High rates of divorce in the West can be accounted for by the moral force generated by the secular ethic. Today the woman who leaves her husband says, “I felt called to leave. My life would have been a waste if I stayed. My marriage had become a kind of prison. I just had to follow my heart and go with Ted.” So divorce has become, as it never was before, a form of personal liberation, what Barbara Dafoe Whitehead terms “expressive divorce.”
Here we have the first hint of a serious problem with secular morality. In its central domain, that of love, it is notoriously fickle. It starts out very sure of itself, promising not just “I love you” but “I will always love you.” This is stated not hypocritically or cunningly but sincerely. Each time actress Elizabeth Taylor got married she could be heard on television saying something like, “This time I’ve got it right. This time it’s the real thing:’ Love’s permanence gives it moral power, the power to lift us above the narrow confines of ourselves and join with another person to become a higher unity. But, as I say, the inner selfhas repeatedly proven itself a liar. Even Rousseau, that great champion of the inner self, admits in Emile that in love “everything is only illusion.” Or as Lewis puts it, “Eros is driven to promise what Eros of himself cannot perform.” So the West has paid an enormous social price—evident in the ineffable sadness of the children of divorce—for its adoption of secular morality.
Moreover, there is a deeper and more fundamental problem with secular morality. This morality is based on the assumption that the inner self is good. Is this assumption correct? If we consult the great works of Western literature, the answer would seem to be a resounding no. Read Shakespeare’s plays or take in Wagner’s Ring trilogy. As great artists, Shakespeare and Wagner draw us into the inner depths of human nature, and what do we find there? We find gentleness and tenderness and sweetness and pity, to be sure, but we also find cruelty, brutality, lust, hatred, and envy. We find also schadenfreude, a word the Germans use to describe the pleasure we take in another person’s misery. Humans are, in their inner depths, cauldrons of good and evil mixed together.

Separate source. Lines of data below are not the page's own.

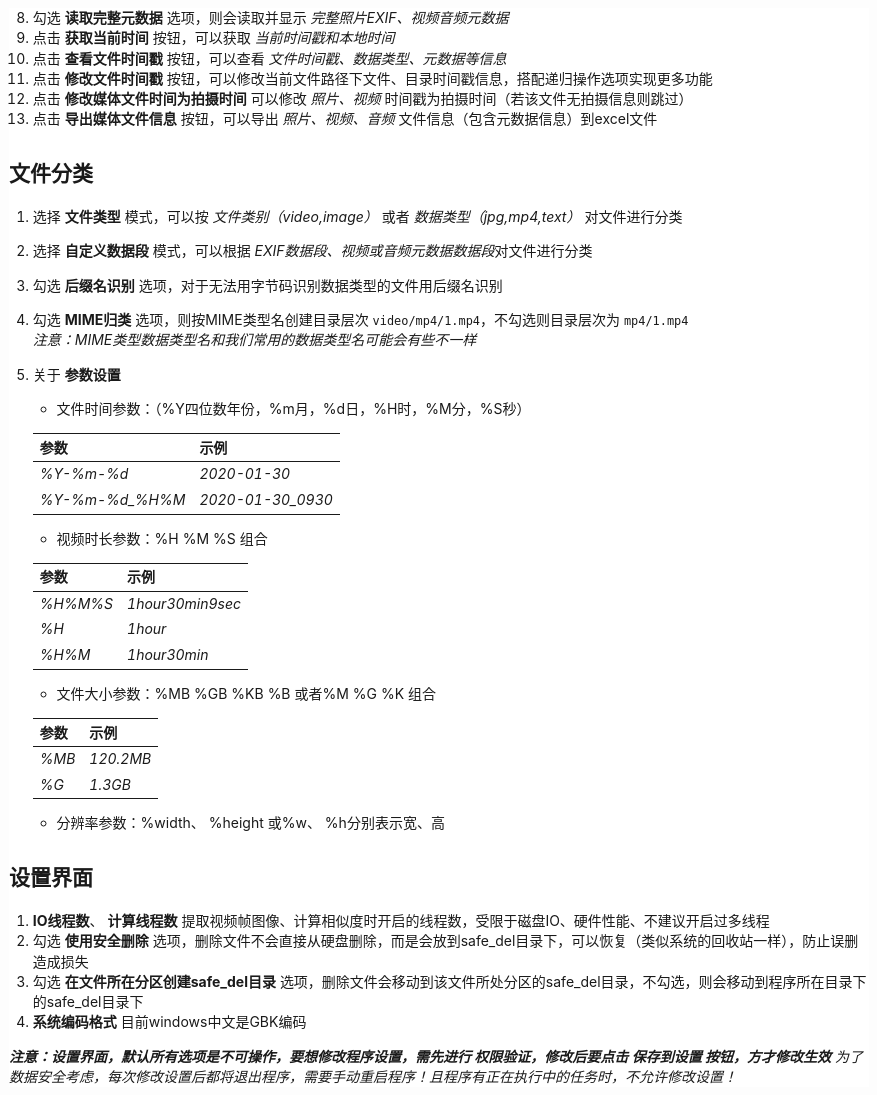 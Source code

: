 8. 勾选 **读取完整元数据** 选项，则会读取并显示 *完整照片EXIF、视频音频元数据*
9. 点击 **获取当前时间** 按钮，可以获取 *当前时间戳和本地时间*
10. 点击 **查看文件时间戳** 按钮，可以查看 *文件时间戳、数据类型、元数据等信息*
11. 点击 **修改文件时间戳** 按钮，可以修改当前文件路径下文件、目录时间戳信息，搭配递归操作选项实现更多功能
12. 点击 **修改媒体文件时间为拍摄时间** 可以修改 *照片、视频* 时间戳为拍摄时间（若该文件无拍摄信息则跳过）
13. 点击 **导出媒体文件信息** 按钮，可以导出 *照片、视频、音频* 文件信息（包含元数据信息）到excel文件


## 文件分类
1. 选择 **文件类型** 模式，可以按 *文件类别（video,image）* 或者 *数据类型（jpg,mp4,text）* 对文件进行分类
2. 选择 **自定义数据段** 模式，可以根据 *EXIF数据段、视频或音频元数据数据段*对文件进行分类
3. 勾选 **后缀名识别** 选项，对于无法用字节码识别数据类型的文件用后缀名识别
4. 勾选 **MIME归类** 选项，则按MIME类型名创建目录层次 ``video/mp4/1.mp4``，不勾选则目录层次为 ``mp4/1.mp4``  
*注意：MIME类型数据类型名和我们常用的数据类型名可能会有些不一样*  

5. 关于 **参数设置**
    - 文件时间参数：（%Y四位数年份，%m月，%d日，%H时，%M分，%S秒）

	| 参数 | 示例 |
	| ------ | ------ |
	| *%Y-%m-%d* | *2020-01-30* |
	| *%Y-%m-%d_%H%M* | *2020-01-30_0930* |

    - 视频时长参数：%H %M %S 组合
    
	| 参数 | 示例 |
	| ------   | ------ |
	| *%H%M%S* | *1hour30min9sec* |
	| *%H*     | *1hour*  |
	| *%H%M* | *1hour30min* |

    - 文件大小参数：%MB %GB %KB %B 或者%M %G %K 组合
    
	| 参数 | 示例 |
	| ------ | ------ |
	| *%MB* | *120.2MB* |
	| *%G*  | *1.3GB* |

    - 分辨率参数：%width、 %height 或%w、 %h分别表示宽、高



## 设置界面
1. **IO线程数**、 **计算线程数** 提取视频帧图像、计算相似度时开启的线程数，受限于磁盘IO、硬件性能、不建议开启过多线程
2. 勾选 **使用安全删除** 选项，删除文件不会直接从硬盘删除，而是会放到safe_del目录下，可以恢复（类似系统的回收站一样），防止误删造成损失
3. 勾选 **在文件所在分区创建safe_del目录** 选项，删除文件会移动到该文件所处分区的safe_del目录，不勾选，则会移动到程序所在目录下的safe_del目录下
4. **系统编码格式** 目前windows中文是GBK编码  

***注意：设置界面，默认所有选项是不可操作，要想修改程序设置，需先进行 **权限验证**，修改后要点击 **保存到设置** 按钮，方才修改生效***
*为了数据安全考虑，每次修改设置后都将退出程序，需要手动重启程序！且程序有正在执行中的任务时，不允许修改设置！*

Quite possibly evil predominates in this mixture, but that may not be apparent to us. A whole body of scientific and psychological scholarship shows that beneath the motives that we admit to ourselves, there are often less admirable motives at work. Even our good motives, such as pity and compassion, may be derived from feelings of superiority and condescension we are reluctant to acknowledge. Evolutionary psychology shows that apparent acts of generosity may in fact be propelled by selfish motives of self- aggrandizement and self-perpetuation. I am not saying that human nature is bereft of virtue. The propensity for good is certainly there, but so is the propensity for vice and evil. The question for secular morality is, in seeking the inner self, which self are you seeking? What principle do you have that distinguishes the good inner self from the bad inner self?